Question: A bomber plane moves horizontally with speed of 600 m/s and a bomb is released from it, strikes the ...

Question

A bomber plane moves horizontally with speed of 600 m/s and a bomb is released from it, strikes the ground in 10 s. The angle with horizontal at which it strikes the ground will be
A. ${\tan ^{ - 1}}\left( {1/2} \right)$
B. ${\tan ^{ - 1}}\left( {1/6} \right)$
C. ${\tan ^{ - 1}}\left( {4/5} \right)$
D. ${\tan ^{ - 1}}\left( {3/4} \right)$

Answer 1

Solution

We see that the horizontal velocity of the bomb is the same as the horizontal velocity of the bomber plane as there is no force in the horizontal direction. In the vertical direction, due to acceleration due to gravity, the vertical component of the final velocity can be found using the first kinematic equation in vertical direction. You can make the simple vector construction of horizontal and vertical components of final velocity to determine the angle.

Formula used:
$v = u + at$
Here, v is the final velocity, u is the initial velocity, $a$ is the acceleration and t is the time.

Complete step by step answer:
We assume the horizontal and vertical velocity of the bomb when it strikes the ground is ${v_x}$ and ${v_y}$ respectively.
We can see there is no force in the horizontal direction to accelerate the bomb. Therefore, the horizontal component of the ball will be the same as the horizontal velocity of the bomber plane.
We have given that the bomb is released from the plane that means the initial velocity of the bomb is zero. We can use the first kinematic equation to determine the vertical component of the velocity of the bomb.
${v_y} = {u_y} + gt$
Here, ${u_y}$ is the vertical component of initial velocity, g is the acceleration due to gravity and t is the time.
Since the vertical component of initial velocity is zero, we can write the above equation as,
${v_y} = gt$
Now, we can substitute $10\,m/{s^2}$ for g and 10 s for t in the above equation.
${v_y} = \left( {10\,m/{s^2}} \right)\left( {10\,s} \right)$
$\Rightarrow {v_y} = 100\,m/s$
So, we now have horizontal and vertical components of the final velocity of the bomb. This can be represented by the vector diagram as follows,

From the geometry of the above figure, we can express the angle made by the bomb with horizontal $\theta$ as below,
$\tan \theta = \dfrac{{{v_y}}}{{{v_x}}}$
$\Rightarrow \theta = {\tan ^{ - 1}}\left( {\dfrac{{{v_y}}}{{{v_x}}}} \right)$
Now, we have to substitute ${v_y} = 100\,m/s$ and ${v_x} = 600\,m/s$ in the above equation.
$\theta = {\tan ^{ - 1}}\left( {\dfrac{{100}}{{600}}} \right)$
$\therefore \theta = {\tan ^{ - 1}}\left( {\dfrac{1}{6}} \right)$
This is the angle made by the bomb with horizontal when it strikes the ground.

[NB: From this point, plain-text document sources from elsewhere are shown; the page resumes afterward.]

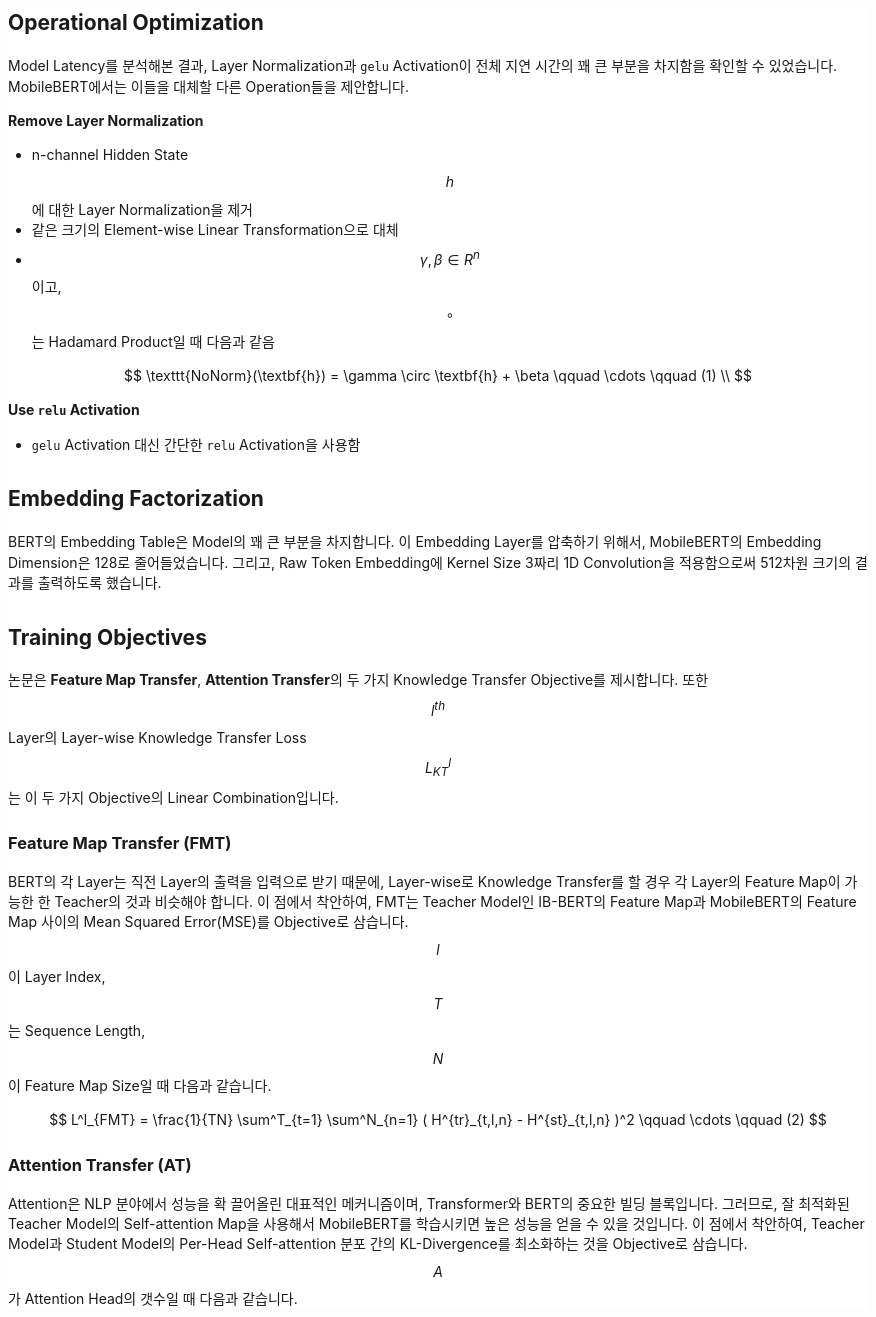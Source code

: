 ## Operational Optimization

Model Latency를 분석해본 결과, Layer Normalization과 `gelu` Activation이 전체 지연 시간의 꽤 큰 부분을 차지함을 확인할 수 있었습니다.
MobileBERT에서는 이들을 대체할 다른 Operation들을 제안합니다.

**Remove Layer Normalization**

-   n-channel Hidden State $$h$$에 대한 Layer Normalization을 제거
-   같은 크기의 Element-wise Linear Transformation으로 대체
-   $$\gamma,\beta \in R^n$$이고, $$\circ$$는 Hadamard Product일 때 다음과 같음

$$
\texttt{NoNorm}(\textbf{h}) = \gamma \circ \textbf{h} + \beta
\qquad \cdots \qquad (1) \\
$$

**Use `relu` Activation**

-   `gelu` Activation 대신 간단한 `relu` Activation을 사용함

## Embedding Factorization

BERT의 Embedding Table은 Model의 꽤 큰 부분을 차지합니다.
이 Embedding Layer를 압축하기 위해서, MobileBERT의 Embedding Dimension은 128로 줄어들었습니다.
그리고, Raw Token Embedding에 Kernel Size 3짜리 1D Convolution을 적용함으로써 512차원 크기의 결과를 출력하도록 했습니다.

## Training Objectives

논문은 **Feature Map Transfer**, **Attention Transfer**의 두 가지 Knowledge Transfer Objective를 제시합니다.
또한 $$l^{th}$$ Layer의 Layer-wise Knowledge Transfer Loss $$L^l_{KT}$$는 이 두 가지 Objective의 Linear Combination입니다.

### Feature Map Transfer (FMT)

BERT의 각 Layer는 직전 Layer의 출력을 입력으로 받기 때문에, Layer-wise로 Knowledge Transfer를 할 경우 각 Layer의 Feature Map이 가능한 한 Teacher의 것과 비슷해야 합니다.
이 점에서 착안하여, FMT는 Teacher Model인 IB-BERT의 Feature Map과 MobileBERT의 Feature Map 사이의 Mean Squared Error(MSE)를 Objective로 삼습니다.
$$l$$이 Layer Index, $$T$$는 Sequence Length, $$N$$이 Feature Map Size일 때 다음과 같습니다.

$$
L^l_{FMT} = \frac{1}{TN} \sum^T_{t=1} \sum^N_{n=1}
( H^{tr}_{t,l,n} - H^{st}_{t,l,n} )^2
\qquad \cdots \qquad (2)
$$

### Attention Transfer (AT)

Attention은 NLP 분야에서 성능을 확 끌어올린 대표적인 메커니즘이며, Transformer와 BERT의 중요한 빌딩 블록입니다.
그러므로, 잘 최적화된 Teacher Model의 Self-attention Map을 사용해서 MobileBERT를 학습시키면 높은 성능을 얻을 수 있을 것입니다.
이 점에서 착안하여, Teacher Model과 Student Model의 Per-Head Self-attention 분포 간의 KL-Divergence를 최소화하는 것을 Objective로 삼습니다.
$$A$$가 Attention Head의 갯수일 때 다음과 같습니다.
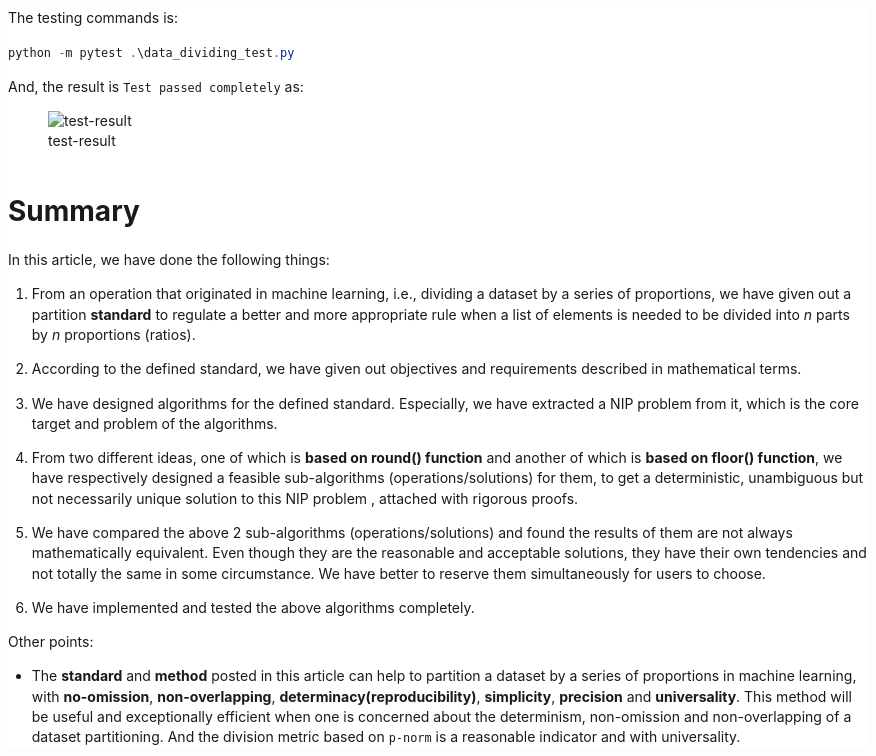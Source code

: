 The testing commands is:

``` powershell
python -m pytest .\data_dividing_test.py 
```

And, the result is `Test passed completely` as:

<figure>
<img
src="https://raw.little-train.com/ed045e4dff371d09a090a0bf7bd60a91c0ec5e14119794e241da6598bef1a174.png"
alt="test-result" />
<figcaption aria-hidden="true">test-result</figcaption>
</figure>

# Summary

In this article, we have done the following things:

1.  From an operation that originated in machine learning, i.e.,
    dividing a dataset by a series of proportions, we have given out a
    partition **standard** to regulate a better and more appropriate
    rule when a list of elements is needed to be divided into $n$ parts
    by $n$ proportions (ratios).

2.  According to the defined standard, we have given out objectives and
    requirements described in mathematical terms.

3.  We have designed algorithms for the defined standard. Especially, we
    have extracted a NIP problem from it, which is the core target and
    problem of the algorithms.

4.  From two different ideas, one of which is **based on round()
    function** and another of which is **based on floor() function**, we
    have respectively designed a feasible sub-algorithms
    (operations/solutions) for them, to get a deterministic, unambiguous
    but not necessarily unique solution to this NIP problem , attached
    with rigorous proofs.

5.  We have compared the above 2 sub-algorithms (operations/solutions)
    and found the results of them are not always mathematically
    equivalent. Even though they are the reasonable and acceptable
    solutions, they have their own tendencies and not totally the same
    in some circumstance. We have better to reserve them simultaneously
    for users to choose.

6.  We have implemented and tested the above algorithms completely.

Other points:

- The **standard** and **method** posted in this article can help to
  partition a dataset by a series of proportions in machine learning,
  with **no-omission**, **non-overlapping**,
  **determinacy(reproducibility)**, **simplicity**, **precision** and
  **universality**. This method will be useful and exceptionally
  efficient when one is concerned about the determinism, non-omission
  and non-overlapping of a dataset partitioning. And the division metric
  based on `p-norm` is a reasonable indicator and with universality.
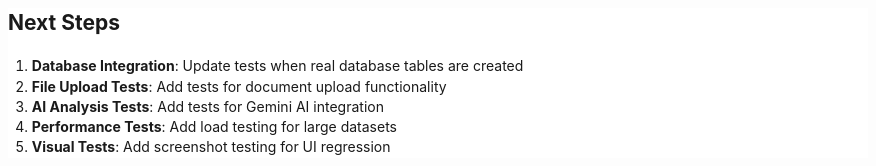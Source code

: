 ## Next Steps

1. **Database Integration**: Update tests when real database tables are created
2. **File Upload Tests**: Add tests for document upload functionality
3. **AI Analysis Tests**: Add tests for Gemini AI integration
4. **Performance Tests**: Add load testing for large datasets
5. **Visual Tests**: Add screenshot testing for UI regression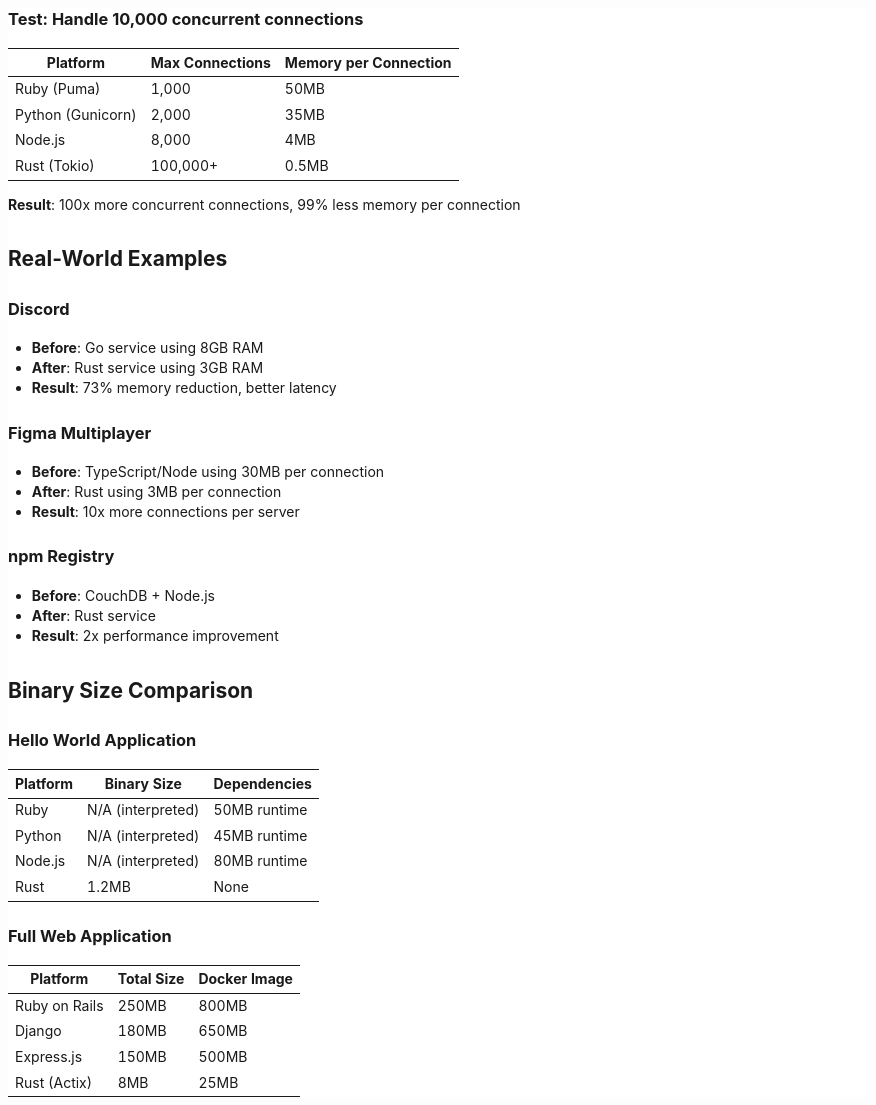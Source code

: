 ### Test: Handle 10,000 concurrent connections

| Platform | Max Connections | Memory per Connection |
|----------|-----------------|----------------------|
| Ruby (Puma) | 1,000 | 50MB |
| Python (Gunicorn) | 2,000 | 35MB |
| Node.js | 8,000 | 4MB |
| Rust (Tokio) | 100,000+ | 0.5MB |

**Result**: 100x more concurrent connections, 99% less memory per connection

## Real-World Examples

### Discord
- **Before**: Go service using 8GB RAM
- **After**: Rust service using 3GB RAM
- **Result**: 73% memory reduction, better latency

### Figma Multiplayer
- **Before**: TypeScript/Node using 30MB per connection
- **After**: Rust using 3MB per connection
- **Result**: 10x more connections per server

### npm Registry
- **Before**: CouchDB + Node.js
- **After**: Rust service
- **Result**: 2x performance improvement

## Binary Size Comparison

### Hello World Application

| Platform | Binary Size | Dependencies |
|----------|-------------|--------------|
| Ruby | N/A (interpreted) | 50MB runtime |
| Python | N/A (interpreted) | 45MB runtime |
| Node.js | N/A (interpreted) | 80MB runtime |
| Rust | 1.2MB | None |

### Full Web Application

| Platform | Total Size | Docker Image |
|----------|------------|--------------|
| Ruby on Rails | 250MB | 800MB |
| Django | 180MB | 650MB |
| Express.js | 150MB | 500MB |
| Rust (Actix) | 8MB | 25MB |
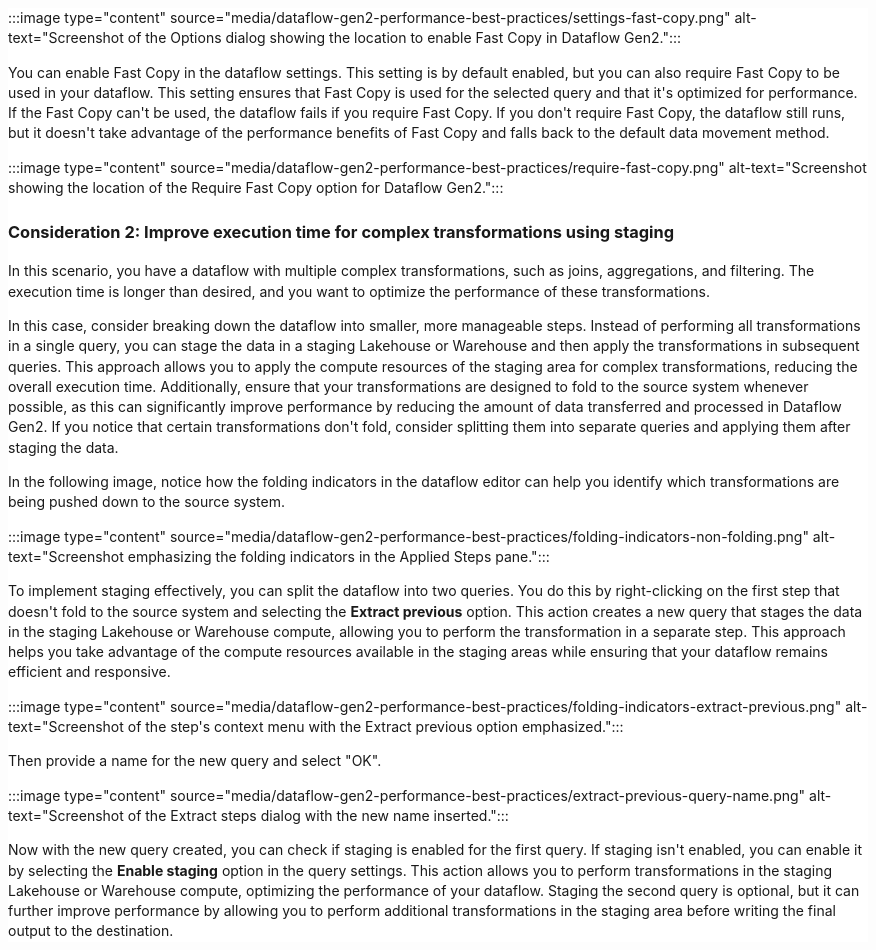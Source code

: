 :::image type="content" source="media/dataflow-gen2-performance-best-practices/settings-fast-copy.png" alt-text="Screenshot of the Options dialog showing the location to enable Fast Copy in Dataflow Gen2.":::

You can enable Fast Copy in the dataflow settings. This setting is by default enabled, but you can also require Fast Copy to be used in your dataflow. This setting ensures that Fast Copy is used for the selected query and that it's optimized for performance. If the Fast Copy can't be used, the dataflow fails if you require Fast Copy. If you don't require Fast Copy, the dataflow still runs, but it doesn't take advantage of the performance benefits of Fast Copy and falls back to the default data movement method.

:::image type="content" source="media/dataflow-gen2-performance-best-practices/require-fast-copy.png" alt-text="Screenshot showing the location of the Require Fast Copy option for Dataflow Gen2.":::

### Consideration 2: Improve execution time for complex transformations using staging

In this scenario, you have a dataflow with multiple complex transformations, such as joins, aggregations, and filtering. The execution time is longer than desired, and you want to optimize the performance of these transformations.

In this case, consider breaking down the dataflow into smaller, more manageable steps. Instead of performing all transformations in a single query, you can stage the data in a staging Lakehouse or Warehouse and then apply the transformations in subsequent queries. This approach allows you to apply the compute resources of the staging area for complex transformations, reducing the overall execution time. Additionally, ensure that your transformations are designed to fold to the source system whenever possible, as this can significantly improve performance by reducing the amount of data transferred and processed in Dataflow Gen2. If you notice that certain transformations don't fold, consider splitting them into separate queries and applying them after staging the data.

In the following image, notice how the folding indicators in the dataflow editor can help you identify which transformations are being pushed down to the source system.

:::image type="content" source="media/dataflow-gen2-performance-best-practices/folding-indicators-non-folding.png" alt-text="Screenshot emphasizing the folding indicators in the Applied Steps pane.":::

To implement staging effectively, you can split the dataflow into two queries. You do this by right-clicking on the first step that doesn't fold to the source system and selecting the **Extract previous** option. This action creates a new query that stages the data in the staging Lakehouse or Warehouse compute, allowing you to perform the transformation in a separate step. This approach helps you take advantage of the compute resources available in the staging areas while ensuring that your dataflow remains efficient and responsive.

:::image type="content" source="media/dataflow-gen2-performance-best-practices/folding-indicators-extract-previous.png" alt-text="Screenshot of the step's context menu with the Extract previous option emphasized.":::

Then provide a name for the new query and select "OK".

:::image type="content" source="media/dataflow-gen2-performance-best-practices/extract-previous-query-name.png" alt-text="Screenshot of the Extract steps dialog with the new name inserted.":::

Now with the new query created, you can check if staging is enabled for the first query. If staging isn't enabled, you can enable it by selecting the **Enable staging** option in the query settings. This action allows you to perform transformations in the staging Lakehouse or Warehouse compute, optimizing the performance of your dataflow. Staging the second query is optional, but it can further improve performance by allowing you to perform additional transformations in the staging area before writing the final output to the destination.
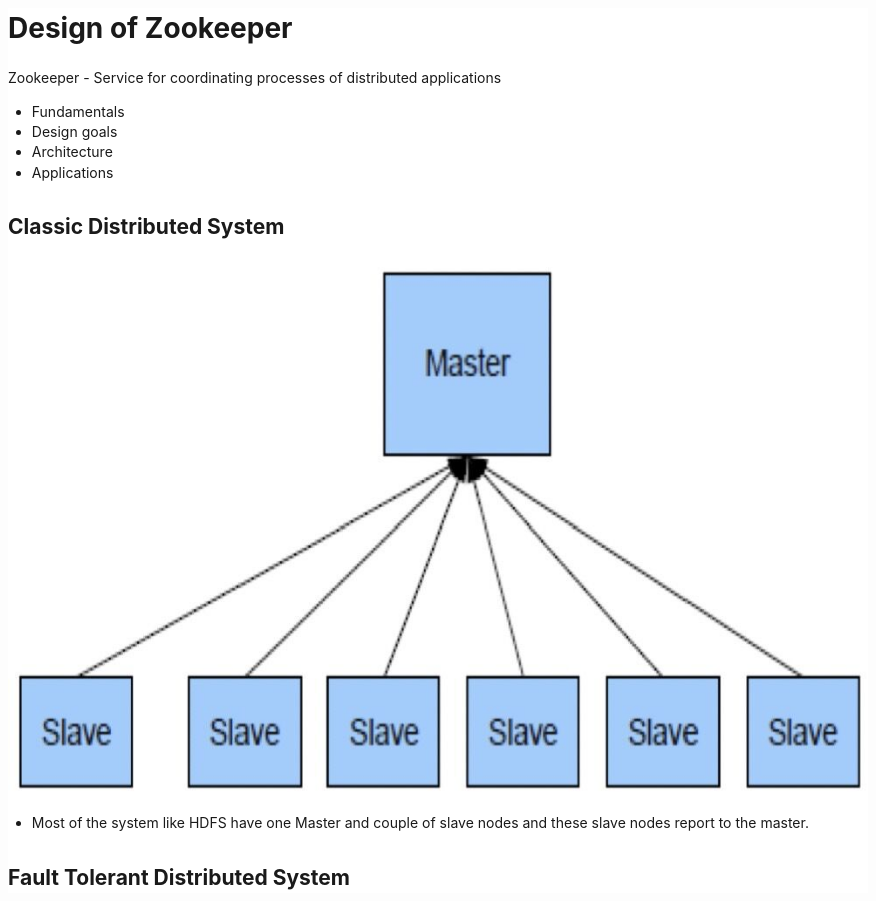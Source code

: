 # Design of Zookeeper

Zookeeper - Service for coordinating processes of distributed applications

- Fundamentals
- Design goals
- Architecture
- Applications

## Classic Distributed System

![image](../../../media/Big-Data_Design-of-Zookeeper-image1.jpg)

- Most of the system like HDFS have one Master and couple of slave nodes and these slave nodes report to the master.

## Fault Tolerant Distributed System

So, the correct answer is “Option B”.

Note:
While using the first kinematic equation, $v = u + at$ for a body moving towards the ground, both final velocity and acceleration due to gravity are in the same direction. Therefore, you can substitute $+ g$ for acceleration a in the above equation. For the body moving upward, the final velocity and acceleration due to gravity are in the opposite direction. Therefore, in such cases you should substitute $- g$ for acceleration.